__Directions for this task__:
Where "CITE" occurs in a line of the entries below, copy that line.

Collected data:

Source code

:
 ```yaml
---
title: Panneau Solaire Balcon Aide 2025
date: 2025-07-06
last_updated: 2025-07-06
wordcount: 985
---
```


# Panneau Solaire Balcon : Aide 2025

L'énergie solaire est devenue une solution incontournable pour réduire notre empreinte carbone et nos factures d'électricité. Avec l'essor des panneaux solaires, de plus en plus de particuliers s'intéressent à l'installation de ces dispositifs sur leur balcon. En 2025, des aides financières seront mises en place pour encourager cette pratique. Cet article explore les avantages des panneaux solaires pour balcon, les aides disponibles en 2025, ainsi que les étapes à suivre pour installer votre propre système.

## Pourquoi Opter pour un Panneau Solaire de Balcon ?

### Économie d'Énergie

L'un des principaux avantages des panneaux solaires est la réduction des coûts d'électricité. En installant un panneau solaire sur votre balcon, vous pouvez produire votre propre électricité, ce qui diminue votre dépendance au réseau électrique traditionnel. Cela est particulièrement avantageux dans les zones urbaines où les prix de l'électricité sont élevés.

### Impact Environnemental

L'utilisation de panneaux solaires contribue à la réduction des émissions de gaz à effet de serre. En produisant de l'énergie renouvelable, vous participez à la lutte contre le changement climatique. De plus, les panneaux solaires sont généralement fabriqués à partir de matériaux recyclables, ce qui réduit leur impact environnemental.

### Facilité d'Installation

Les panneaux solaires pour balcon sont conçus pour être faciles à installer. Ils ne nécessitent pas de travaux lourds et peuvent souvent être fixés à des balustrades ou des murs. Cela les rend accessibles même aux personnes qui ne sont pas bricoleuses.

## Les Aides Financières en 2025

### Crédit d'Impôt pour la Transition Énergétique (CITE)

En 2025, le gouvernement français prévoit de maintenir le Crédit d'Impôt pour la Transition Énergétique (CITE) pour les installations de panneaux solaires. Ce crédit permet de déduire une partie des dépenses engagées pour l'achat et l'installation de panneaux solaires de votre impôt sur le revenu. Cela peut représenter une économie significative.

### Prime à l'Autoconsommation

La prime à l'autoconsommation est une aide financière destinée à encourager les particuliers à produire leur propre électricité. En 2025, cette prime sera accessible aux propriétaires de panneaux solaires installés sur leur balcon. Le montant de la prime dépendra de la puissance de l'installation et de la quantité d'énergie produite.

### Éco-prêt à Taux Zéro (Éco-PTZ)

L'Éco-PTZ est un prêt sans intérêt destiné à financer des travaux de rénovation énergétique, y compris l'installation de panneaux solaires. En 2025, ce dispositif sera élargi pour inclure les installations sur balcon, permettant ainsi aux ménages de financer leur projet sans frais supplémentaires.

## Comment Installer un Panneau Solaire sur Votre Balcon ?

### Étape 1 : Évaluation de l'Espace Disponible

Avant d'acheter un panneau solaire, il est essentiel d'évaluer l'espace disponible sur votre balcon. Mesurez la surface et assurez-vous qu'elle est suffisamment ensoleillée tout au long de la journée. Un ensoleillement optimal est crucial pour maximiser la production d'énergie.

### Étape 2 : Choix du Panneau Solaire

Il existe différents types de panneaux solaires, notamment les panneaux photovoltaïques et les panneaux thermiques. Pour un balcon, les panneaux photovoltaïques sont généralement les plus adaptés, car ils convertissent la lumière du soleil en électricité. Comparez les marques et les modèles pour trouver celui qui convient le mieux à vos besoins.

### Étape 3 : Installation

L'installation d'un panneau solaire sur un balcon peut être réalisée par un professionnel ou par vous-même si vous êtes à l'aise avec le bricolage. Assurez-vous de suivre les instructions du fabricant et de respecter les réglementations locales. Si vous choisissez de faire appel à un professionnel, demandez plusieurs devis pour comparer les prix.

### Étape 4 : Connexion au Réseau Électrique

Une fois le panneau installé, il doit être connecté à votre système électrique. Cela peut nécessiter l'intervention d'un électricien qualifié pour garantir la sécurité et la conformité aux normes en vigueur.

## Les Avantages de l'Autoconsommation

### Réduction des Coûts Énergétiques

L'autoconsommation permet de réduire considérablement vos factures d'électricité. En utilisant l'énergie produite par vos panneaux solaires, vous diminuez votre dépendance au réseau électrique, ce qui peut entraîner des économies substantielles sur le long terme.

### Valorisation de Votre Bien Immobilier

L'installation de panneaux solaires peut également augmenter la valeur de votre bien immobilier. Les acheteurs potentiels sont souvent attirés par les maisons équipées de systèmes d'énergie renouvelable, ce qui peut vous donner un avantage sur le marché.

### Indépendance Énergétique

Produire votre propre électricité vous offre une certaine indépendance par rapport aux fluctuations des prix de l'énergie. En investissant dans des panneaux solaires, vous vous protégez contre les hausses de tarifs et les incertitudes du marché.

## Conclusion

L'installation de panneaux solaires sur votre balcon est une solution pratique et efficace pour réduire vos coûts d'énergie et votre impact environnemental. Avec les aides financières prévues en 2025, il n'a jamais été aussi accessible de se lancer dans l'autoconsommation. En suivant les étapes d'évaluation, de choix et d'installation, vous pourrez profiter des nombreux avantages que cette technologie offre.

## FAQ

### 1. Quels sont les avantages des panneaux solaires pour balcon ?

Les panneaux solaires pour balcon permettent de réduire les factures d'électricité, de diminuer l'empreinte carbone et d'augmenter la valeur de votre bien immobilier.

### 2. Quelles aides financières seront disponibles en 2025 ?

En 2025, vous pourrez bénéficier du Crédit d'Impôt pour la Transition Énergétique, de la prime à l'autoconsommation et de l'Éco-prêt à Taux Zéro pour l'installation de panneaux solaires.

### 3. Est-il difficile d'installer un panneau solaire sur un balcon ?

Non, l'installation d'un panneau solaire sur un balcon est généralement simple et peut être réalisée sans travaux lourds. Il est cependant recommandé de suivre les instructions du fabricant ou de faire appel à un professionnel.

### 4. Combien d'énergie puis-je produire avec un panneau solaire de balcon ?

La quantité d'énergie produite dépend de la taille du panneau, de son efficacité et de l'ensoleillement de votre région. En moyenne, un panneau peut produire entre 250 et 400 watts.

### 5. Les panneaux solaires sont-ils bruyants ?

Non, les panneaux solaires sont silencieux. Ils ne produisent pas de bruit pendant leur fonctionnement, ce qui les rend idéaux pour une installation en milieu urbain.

__The completed task__:
### Crédit d'Impôt pour la Transition Énergétique (CITE)
En 2025, le gouvernement français prévoit de maintenir le Crédit d'Impôt pour la Transition Énergétique (CITE) pour les installations de panneaux solaires. Ce crédit permet de déduire une partie des dépenses engagées pour l'achat et l'installation de panneaux solaires de votre impôt sur le revenu. Cela peut représenter une économie significative.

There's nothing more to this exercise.